The local pullback tracks a steep decline in international bullion markets. Finance Magnates reported that gold fell to USD 4,289.87 per ounce on June 8, after a stronger-than-expected US jobs report pushed Federal Reserve rate-hike odds above 50 per cent for the year. BullionVault noted that the US Bureau of Labor Statistics reported non-farm payrolls grew by 172,000 in the prior month — roughly double consensus forecasts — driving the dollar higher and erasing gold’s gains for 2026. The metal closed below both its 200-day simple and exponential moving averages for the first time since October 2023, a level traders read as a shift in the longer-term trend.
Higher US Treasury yields have compounded the pressure. Finance Magnates reported the 10-year yield rose above 4.50 per cent, raising the opportunity cost of holding non-yielding bullion, while renewed tensions in the Middle East lifted oil and inflation fears, reinforcing a higher-for-longer policy outlook that weighs on gold.
UAE rates are set twice daily by the Dubai Gold and Jewellery Group, based on the London Gold Fix and the AED–US dollar exchange rate. Because the dirham is pegged to the dollar, local prices move closely in step with global bullion and the greenback’s direction.

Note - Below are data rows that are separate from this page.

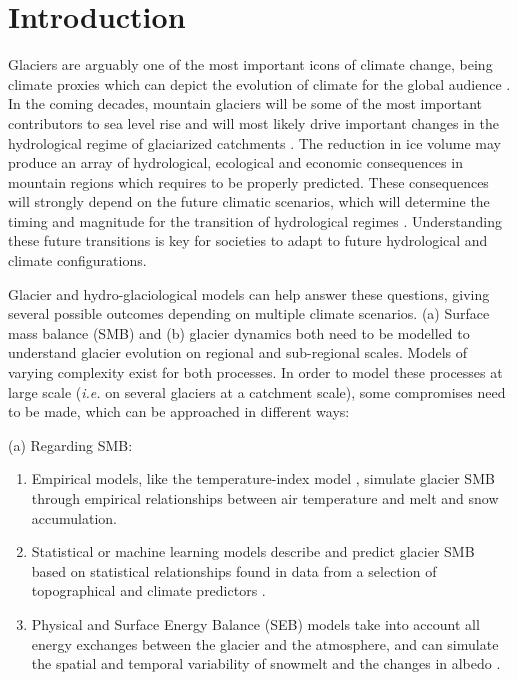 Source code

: \section{Introduction} \label{methods:intro}

Glaciers are arguably one of the most important icons of climate change, being climate proxies which can depict the evolution of climate for the global audience \citep{ipcc_climate_2018}. In the coming decades, mountain glaciers will be some of the most important contributors to sea level rise and will most likely drive important changes in the hydrological regime of glaciarized catchments \citep{beniston_european_2018, vuille_rapid_2018, hock_glaciermip_2019}. The reduction in ice volume may produce an array of hydrological, ecological and economic consequences in mountain regions which requires to be properly predicted. These consequences will strongly depend on the future climatic scenarios, which will determine the timing and magnitude for the transition of hydrological regimes \citep{huss_global-scale_2018}. Understanding these future transitions is key for societies to adapt to future hydrological and climate configurations. 

Glacier and hydro-glaciological models can help answer these questions, giving several possible outcomes depending on multiple climate scenarios. (a) Surface mass balance (SMB) and (b) glacier dynamics both need to be modelled to understand glacier evolution on regional and sub-regional scales. Models of varying complexity exist for both processes. In order to model these processes at large scale (\textit{i.e.} on several glaciers at a catchment scale), some compromises need to be made, which can be approached in different ways:

(a) Regarding SMB:

\begin{enumerate}
\item Empirical models, like the temperature-index model \citep[e.g.][]{hock_temperature_2003}, simulate glacier SMB through empirical relationships between air temperature and melt and snow accumulation. 
\item Statistical or machine learning models describe and predict glacier SMB based on statistical relationships found in data from a selection of topographical and climate predictors \citep[e.g.][]{martin_correlation_1974, steiner_application_2005}.
\item Physical and Surface Energy Balance (SEB) models take into account all energy exchanges between the glacier and the atmosphere, and can simulate the spatial and temporal variability of snowmelt and the changes in albedo \citep[e.g.][]{gerbaux_surface_2005}.
\end{enumerate}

For the UAE’s large expatriate population, the dip reopens a familiar calculation. Jewellers in Dubai have long pointed to the emirate’s lower making charges, minimal taxes and VAT refunds for tourists as factors that keep retail prices competitive, and falling rates typically draw buyers back into the souks. Whether the current weakness holds will depend largely on incoming US economic data and the Federal Reserve’s next signals on interest rates.